Problem details: Repeat verbatim, and only, the lines of the data below, beginning at the line that contains "### 四、推荐信组成" and stopping after the line that contains "bgcolor=#b2d6ce>**Brandeis University** Neuroscience</td>".

*** Opening of Material for this task ***

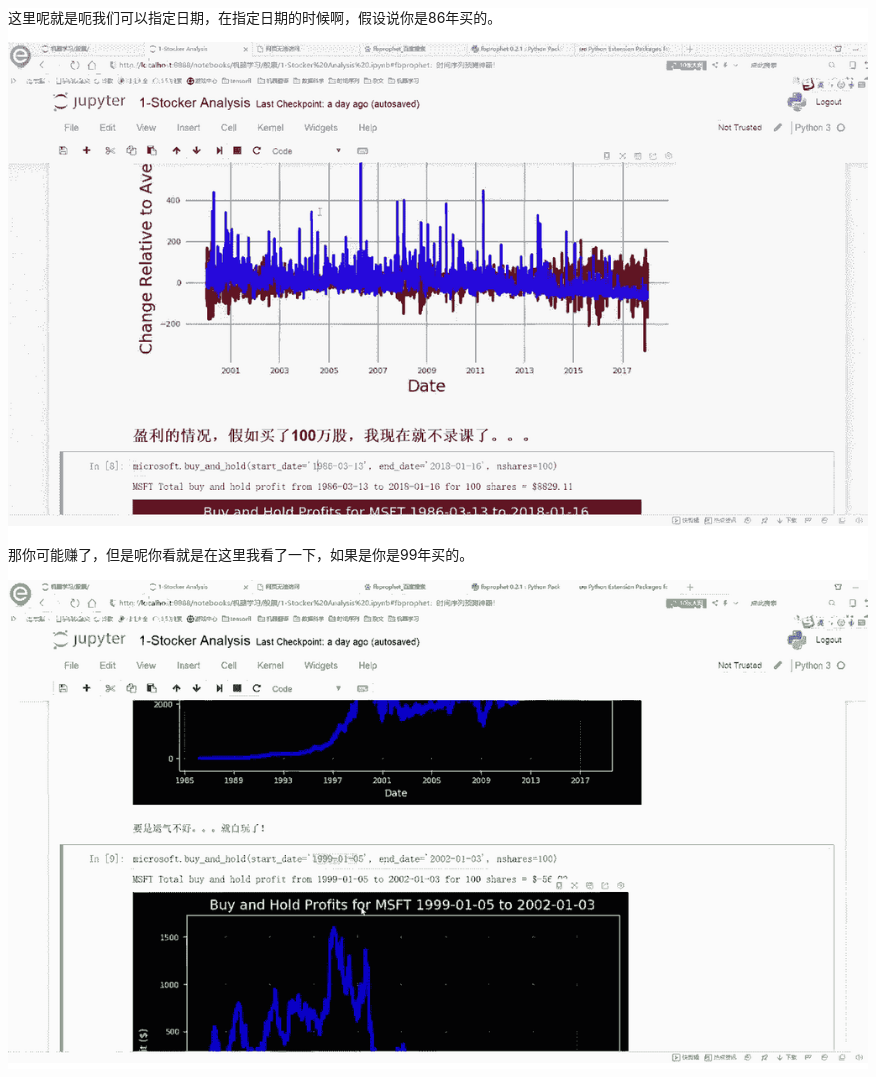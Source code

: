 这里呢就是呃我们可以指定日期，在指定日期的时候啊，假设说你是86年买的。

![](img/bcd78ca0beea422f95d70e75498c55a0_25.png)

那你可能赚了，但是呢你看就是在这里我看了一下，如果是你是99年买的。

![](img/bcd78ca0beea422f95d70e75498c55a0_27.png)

*** Close of Material for this task ***
*** Opening of Material for this task ***

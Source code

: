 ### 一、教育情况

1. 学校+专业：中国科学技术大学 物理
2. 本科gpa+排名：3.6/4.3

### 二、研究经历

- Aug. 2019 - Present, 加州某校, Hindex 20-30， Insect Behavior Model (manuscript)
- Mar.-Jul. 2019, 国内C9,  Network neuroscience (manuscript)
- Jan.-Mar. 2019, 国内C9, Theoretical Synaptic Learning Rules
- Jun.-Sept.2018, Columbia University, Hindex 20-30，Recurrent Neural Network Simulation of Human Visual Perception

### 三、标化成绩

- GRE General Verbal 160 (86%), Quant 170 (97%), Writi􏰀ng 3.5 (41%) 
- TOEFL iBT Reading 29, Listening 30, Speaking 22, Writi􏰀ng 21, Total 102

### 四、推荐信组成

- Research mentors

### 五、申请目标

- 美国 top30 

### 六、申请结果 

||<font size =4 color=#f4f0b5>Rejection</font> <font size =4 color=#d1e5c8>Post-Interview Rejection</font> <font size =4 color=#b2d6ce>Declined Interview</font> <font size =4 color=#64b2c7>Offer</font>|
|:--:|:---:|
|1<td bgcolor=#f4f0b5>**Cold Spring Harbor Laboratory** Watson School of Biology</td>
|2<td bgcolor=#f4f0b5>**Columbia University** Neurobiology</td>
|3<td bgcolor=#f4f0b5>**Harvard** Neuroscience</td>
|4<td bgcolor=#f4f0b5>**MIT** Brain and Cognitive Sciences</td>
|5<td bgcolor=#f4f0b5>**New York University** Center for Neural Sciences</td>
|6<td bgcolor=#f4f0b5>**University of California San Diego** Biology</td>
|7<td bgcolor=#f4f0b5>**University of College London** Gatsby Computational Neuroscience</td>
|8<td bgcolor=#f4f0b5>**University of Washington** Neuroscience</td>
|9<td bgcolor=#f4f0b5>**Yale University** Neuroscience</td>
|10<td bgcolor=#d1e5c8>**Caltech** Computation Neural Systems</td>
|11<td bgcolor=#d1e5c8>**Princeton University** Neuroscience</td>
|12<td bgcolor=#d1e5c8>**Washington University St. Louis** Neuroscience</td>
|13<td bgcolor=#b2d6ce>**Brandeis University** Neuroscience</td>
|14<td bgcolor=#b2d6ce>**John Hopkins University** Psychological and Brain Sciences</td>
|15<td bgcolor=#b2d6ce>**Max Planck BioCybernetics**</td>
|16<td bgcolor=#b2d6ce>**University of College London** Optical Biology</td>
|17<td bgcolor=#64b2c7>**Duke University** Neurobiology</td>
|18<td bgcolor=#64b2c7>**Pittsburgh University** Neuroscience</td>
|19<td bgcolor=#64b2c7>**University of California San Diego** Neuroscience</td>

*** Close of Material for this task ***

Result of this task:
### 四、推荐信组成

- Research mentors

### 五、申请目标

- 美国 top30 

### 六、申请结果 

||<font size =4 color=#f4f0b5>Rejection</font> <font size =4 color=#d1e5c8>Post-Interview Rejection</font> <font size =4 color=#b2d6ce>Declined Interview</font> <font size =4 color=#64b2c7>Offer</font>|
|:--:|:---:|
|1<td bgcolor=#f4f0b5>**Cold Spring Harbor Laboratory** Watson School of Biology</td>
|2<td bgcolor=#f4f0b5>**Columbia University** Neurobiology</td>
|3<td bgcolor=#f4f0b5>**Harvard** Neuroscience</td>
|4<td bgcolor=#f4f0b5>**MIT** Brain and Cognitive Sciences</td>
|5<td bgcolor=#f4f0b5>**New York University** Center for Neural Sciences</td>
|6<td bgcolor=#f4f0b5>**University of California San Diego** Biology</td>
|7<td bgcolor=#f4f0b5>**University of College London** Gatsby Computational Neuroscience</td>
|8<td bgcolor=#f4f0b5>**University of Washington** Neuroscience</td>
|9<td bgcolor=#f4f0b5>**Yale University** Neuroscience</td>
|10<td bgcolor=#d1e5c8>**Caltech** Computation Neural Systems</td>
|11<td bgcolor=#d1e5c8>**Princeton University** Neuroscience</td>
|12<td bgcolor=#d1e5c8>**Washington University St. Louis** Neuroscience</td>
|13<td bgcolor=#b2d6ce>**Brandeis University** Neuroscience</td>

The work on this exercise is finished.